Thanks Ayal!
So, at least for this example, it looks like we actually want to vectorize with -enable-interleaved-mem-accesses, we just need the backend to generate good code for the vector types that produces, specifically, in this case, <12 x i8>. The details are in PR29025.
The upshot of this is that for the original program (with an outer loop around it):
$ bin/clang -m32 -O2 -o ~/llvm/temp/rgb2yik.exe ~/llvm/temp/rgb2yik.c -mavx && time ~/llvm/temp/rgb2yik.exe
real 0m2.229s
user 0m2.224s
$ bin/clang -m32 -O2 -o ~/llvm/temp/rgb2yik.exe ~/llvm/temp/rgb2yik.c -mavx -mllvm -enable-interleaved-mem-accesses && time ~/llvm/temp/rgb2yik.exe
real 0m2.590s
user 0m2.584s
This indicates that we do have a slight cost modeling issue - the cost model is not quite conservative enough in case we really do use inserts and extracts.
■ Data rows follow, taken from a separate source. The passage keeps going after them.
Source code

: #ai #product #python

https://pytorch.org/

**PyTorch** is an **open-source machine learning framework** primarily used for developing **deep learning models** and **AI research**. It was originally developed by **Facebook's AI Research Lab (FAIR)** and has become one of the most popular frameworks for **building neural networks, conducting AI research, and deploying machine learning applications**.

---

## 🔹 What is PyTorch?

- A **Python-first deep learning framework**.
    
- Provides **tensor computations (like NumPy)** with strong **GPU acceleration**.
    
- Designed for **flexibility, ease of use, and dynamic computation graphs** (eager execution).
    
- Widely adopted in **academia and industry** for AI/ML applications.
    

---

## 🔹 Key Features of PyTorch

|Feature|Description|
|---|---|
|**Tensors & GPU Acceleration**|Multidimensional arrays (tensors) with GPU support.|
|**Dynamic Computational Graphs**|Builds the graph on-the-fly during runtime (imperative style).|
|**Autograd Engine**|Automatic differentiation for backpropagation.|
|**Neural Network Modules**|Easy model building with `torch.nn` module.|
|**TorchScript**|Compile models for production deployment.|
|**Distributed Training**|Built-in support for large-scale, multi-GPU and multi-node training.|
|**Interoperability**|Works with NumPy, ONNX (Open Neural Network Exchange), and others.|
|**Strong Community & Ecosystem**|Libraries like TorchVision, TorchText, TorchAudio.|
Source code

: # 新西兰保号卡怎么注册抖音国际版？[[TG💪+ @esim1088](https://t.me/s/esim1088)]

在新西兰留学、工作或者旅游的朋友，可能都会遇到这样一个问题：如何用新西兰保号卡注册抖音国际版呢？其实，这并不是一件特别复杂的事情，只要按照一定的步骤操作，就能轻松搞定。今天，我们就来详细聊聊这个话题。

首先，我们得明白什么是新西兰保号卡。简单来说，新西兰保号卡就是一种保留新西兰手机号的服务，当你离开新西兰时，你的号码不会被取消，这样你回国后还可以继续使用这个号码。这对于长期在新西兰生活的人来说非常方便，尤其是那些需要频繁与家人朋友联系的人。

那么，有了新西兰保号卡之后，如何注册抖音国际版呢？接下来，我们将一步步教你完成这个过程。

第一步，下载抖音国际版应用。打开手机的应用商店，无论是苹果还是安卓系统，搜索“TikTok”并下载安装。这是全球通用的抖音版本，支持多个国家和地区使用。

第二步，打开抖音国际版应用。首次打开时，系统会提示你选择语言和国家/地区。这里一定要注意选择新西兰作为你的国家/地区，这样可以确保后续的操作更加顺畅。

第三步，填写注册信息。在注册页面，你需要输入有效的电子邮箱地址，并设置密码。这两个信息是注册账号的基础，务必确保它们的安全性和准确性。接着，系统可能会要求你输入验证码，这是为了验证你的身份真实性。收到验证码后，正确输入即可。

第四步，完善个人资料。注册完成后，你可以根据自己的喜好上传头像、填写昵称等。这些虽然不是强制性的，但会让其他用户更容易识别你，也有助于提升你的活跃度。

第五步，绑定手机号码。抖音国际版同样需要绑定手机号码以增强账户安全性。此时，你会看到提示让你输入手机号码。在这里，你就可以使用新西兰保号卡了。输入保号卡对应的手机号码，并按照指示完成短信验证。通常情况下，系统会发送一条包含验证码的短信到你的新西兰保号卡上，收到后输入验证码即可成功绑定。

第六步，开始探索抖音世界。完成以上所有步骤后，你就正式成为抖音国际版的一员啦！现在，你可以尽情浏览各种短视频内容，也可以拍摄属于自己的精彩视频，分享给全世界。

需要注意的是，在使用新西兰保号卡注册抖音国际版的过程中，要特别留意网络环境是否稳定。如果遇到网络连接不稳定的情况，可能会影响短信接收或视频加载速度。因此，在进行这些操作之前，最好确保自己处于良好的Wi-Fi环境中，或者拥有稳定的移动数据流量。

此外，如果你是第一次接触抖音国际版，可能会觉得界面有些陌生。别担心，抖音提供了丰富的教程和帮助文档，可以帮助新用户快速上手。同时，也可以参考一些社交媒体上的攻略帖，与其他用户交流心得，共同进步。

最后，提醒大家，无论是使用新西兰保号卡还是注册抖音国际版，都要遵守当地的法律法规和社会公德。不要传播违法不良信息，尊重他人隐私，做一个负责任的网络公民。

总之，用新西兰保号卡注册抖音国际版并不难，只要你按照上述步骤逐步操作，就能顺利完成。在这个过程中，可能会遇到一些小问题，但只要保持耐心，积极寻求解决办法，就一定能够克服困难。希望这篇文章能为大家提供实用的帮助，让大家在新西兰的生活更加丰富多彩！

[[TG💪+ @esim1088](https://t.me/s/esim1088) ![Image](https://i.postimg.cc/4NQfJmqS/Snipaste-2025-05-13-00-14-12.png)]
One thing we’re probably not accounting for is a bunch of GPR spills - although I’m not sure why we end up spilling so much. So perhaps this should also be fixed in regalloc.
But if we modify the program by adding “*out++ = 0” right after “*out++ = q;” (thus eliminating the pesky <12 x i8>), we get:
$ bin/clang -m32 -O2 -o ~/llvm/temp/rgb2yik.exe ~/llvm/temp/rgb2yik.c -mavx && time ~/llvm/temp/rgb2yik.exe
real 0m2.257s
user 0m2.256s
$ bin/clang -m32 -O2 -o ~/llvm/temp/rgb2yik.exe ~/llvm/temp/rgb2yik.c -mavx -mllvm -enable-interleaved-mem-accesses && time ~/llvm/temp/rgb2yik.exe
real 0m0.958s
user 0m0.956s
So turns out it is a full reproducer after all (choosing to vectorize on AVX), good.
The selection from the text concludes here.